News came Monday that Forrest Griffin, one of the most popular champions in UFC history, is planning an Octagon return some time in late 2013 following an operation to repair his injured knee.
"Dr said my knee is doing great ill be able to go in 6-7 months," Griffin tweeted on Monday, according to MMAJunkie.com. "We must have different Definitions of the word great."
The touchstones of Griffin's career have been worn smooth by millions of hands-on inspections. Griffin (19-7, 10-5 UFC) is the former UFC light heavyweight champion, though he never successfully defended the belt. He is the better half of the legendary Griffin-Stephan Bonnar war that made The Ultimate Fighter appointment television. He is the often hilarious, often head-scratching personality who captured pieces of even the most peripheral MMA demographics.

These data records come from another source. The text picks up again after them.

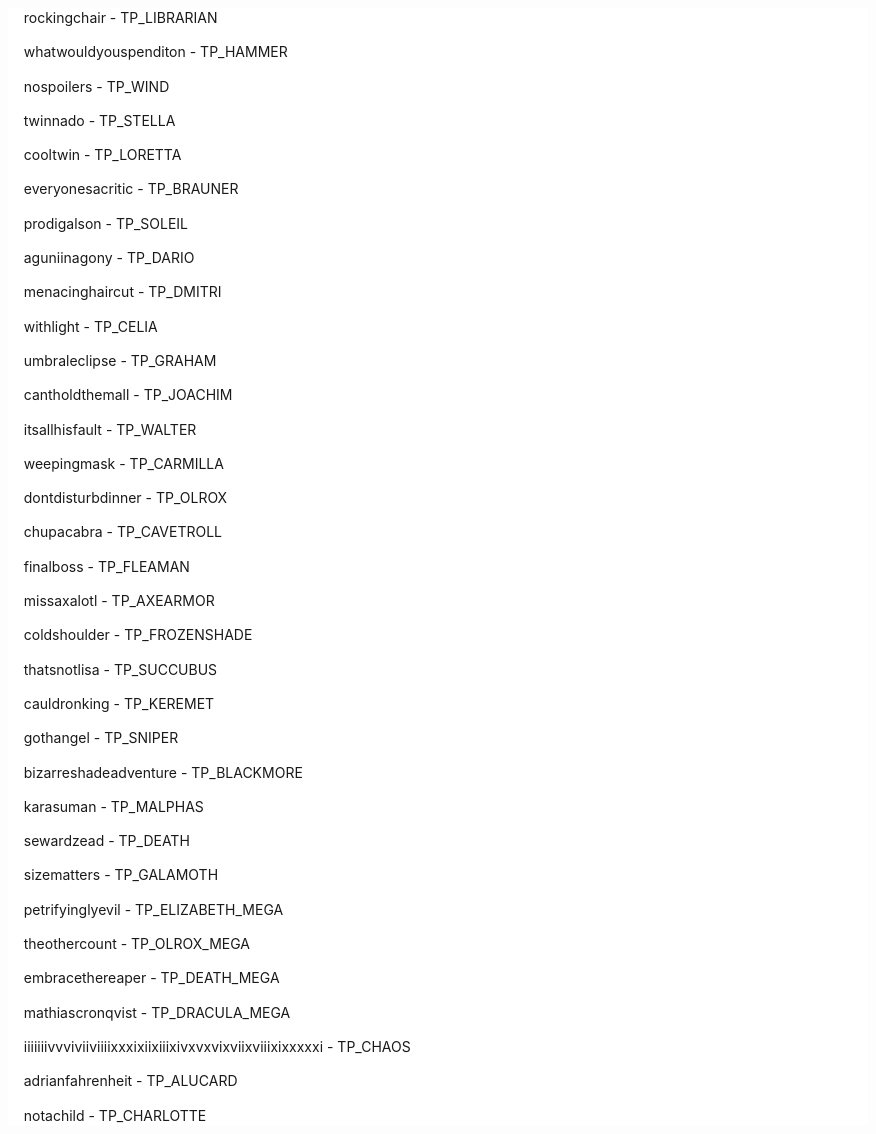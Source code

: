     rockingchair - TP_LIBRARIAN  

    whatwouldyouspenditon - TP_HAMMER  

    nospoilers - TP_WIND  

    twinnado - TP_STELLA  

    cooltwin - TP_LORETTA  

    everyonesacritic - TP_BRAUNER  

    prodigalson - TP_SOLEIL  

    aguniinagony - TP_DARIO  

    menacinghaircut - TP_DMITRI  

    withlight - TP_CELIA  

    umbraleclipse - TP_GRAHAM  

    cantholdthemall - TP_JOACHIM  

    itsallhisfault - TP_WALTER  

    weepingmask - TP_CARMILLA  

    dontdisturbdinner - TP_OLROX  

    chupacabra - TP_CAVETROLL  

    finalboss - TP_FLEAMAN  

    missaxalotl - TP_AXEARMOR  

    coldshoulder - TP_FROZENSHADE  

    thatsnotlisa - TP_SUCCUBUS  

    cauldronking - TP_KEREMET  

    gothangel - TP_SNIPER  

    bizarreshadeadventure - TP_BLACKMORE  

    karasuman - TP_MALPHAS  

    sewardzead - TP_DEATH  

    sizematters - TP_GALAMOTH  

    petrifyinglyevil - TP_ELIZABETH_MEGA  

    theothercount - TP_OLROX_MEGA  

    embracethereaper - TP_DEATH_MEGA  

    mathiascronqvist - TP_DRACULA_MEGA  

    iiiiiiivvviviiviiiixxxixiixiiixivxvxvixviixviiixixxxxxi - TP_CHAOS  

    adrianfahrenheit - TP_ALUCARD  

    notachild - TP_CHARLOTTE  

As of late, though, Griffin's story has grown more muddled. Now 33 and with a couple of best-selling books under his belt, Griffin is 3-3 in his last six contests. He has fought only four times in the past three years. Griffin's physical and mental fighting talents—the toughness, the energy, the stamina—have eroded. This knee injury, which forced the UFC to cancel Griffin's Dec. 29 bout with Chael Sonnen (and later Phil Davis after Sonnen was tapped to coach TUF), is just the latest setback.

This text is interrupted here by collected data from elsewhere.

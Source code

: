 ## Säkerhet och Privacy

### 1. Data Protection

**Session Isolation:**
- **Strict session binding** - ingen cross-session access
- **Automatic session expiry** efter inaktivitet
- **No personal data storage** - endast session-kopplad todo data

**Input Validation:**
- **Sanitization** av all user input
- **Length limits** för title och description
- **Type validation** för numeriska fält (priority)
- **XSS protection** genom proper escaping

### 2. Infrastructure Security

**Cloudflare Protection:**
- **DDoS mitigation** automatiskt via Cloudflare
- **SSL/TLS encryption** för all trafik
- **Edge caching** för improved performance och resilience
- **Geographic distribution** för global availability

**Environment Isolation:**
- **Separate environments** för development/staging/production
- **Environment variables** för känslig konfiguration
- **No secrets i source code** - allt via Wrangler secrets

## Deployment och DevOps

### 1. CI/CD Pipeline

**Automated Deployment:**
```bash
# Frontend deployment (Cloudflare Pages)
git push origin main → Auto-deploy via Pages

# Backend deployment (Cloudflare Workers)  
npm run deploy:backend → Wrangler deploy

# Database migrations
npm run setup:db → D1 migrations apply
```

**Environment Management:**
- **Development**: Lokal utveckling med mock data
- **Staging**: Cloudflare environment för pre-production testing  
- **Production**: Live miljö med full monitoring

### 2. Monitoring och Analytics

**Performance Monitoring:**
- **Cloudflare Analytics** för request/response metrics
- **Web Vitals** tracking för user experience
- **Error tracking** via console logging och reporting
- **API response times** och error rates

So what does the fight game have in store for a healthy and presumably rested Forrest Griffin? On the one hand, it would be sad to see a proud and popular ex-champion relegated to the novelty circuit. On the other hand, Griffin has openly said he no longer enjoys fighting and doesn't see himself improving.
Do you want to watch Forrest Griffin fight again in the UFC?
Until Griffin and the UFC announce his next move, it's all speculation. So here's mine. Griffin's return will draw interest regardless of the opponent. A Griffin win would advance that interest. At the same time, some kind of celebrity matchup doesn't make sense, especially now that a trilogy fight with the retired Bonnar is no longer in the cards. Neither does pitting him against a stud like Davis who could end Griffin's comeback in one swift and embarrassing stroke.
So I say give Griffin an exciting but presumably beatable foil. Let's see how much he has left. Let's see what he does before, during and after the fight. Let's give him a good litmus test before we bank on him to carry a card (any card).
There are no tomato cans in the UFC, and thus no such thing as a charity match. How about a brawler like Fabio Maldonado? How about kickboxer Cyrille Diabate? How about a banger like Joey Beltran, who comes off his drug suspension just as Griffin is set to return?
I'd watch Griffin fight any of those guys. Then again, I'd probably watch him watch paint dry. I'm not alone in that, though. And if Forrest can build up one last head of steam, I'll have more company by the hour.